Exercise prompt: A faithful copy of all the data below, please; leave no line out.

Input for this task:
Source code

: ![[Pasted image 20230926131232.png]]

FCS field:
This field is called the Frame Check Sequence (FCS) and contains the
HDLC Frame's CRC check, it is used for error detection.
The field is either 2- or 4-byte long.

Result below:
Source code

: ![[Pasted image 20230926131232.png]]

FCS field:
This field is called the Frame Check Sequence (FCS) and contains the
HDLC Frame's CRC check, it is used for error detection.
The field is either 2- or 4-byte long.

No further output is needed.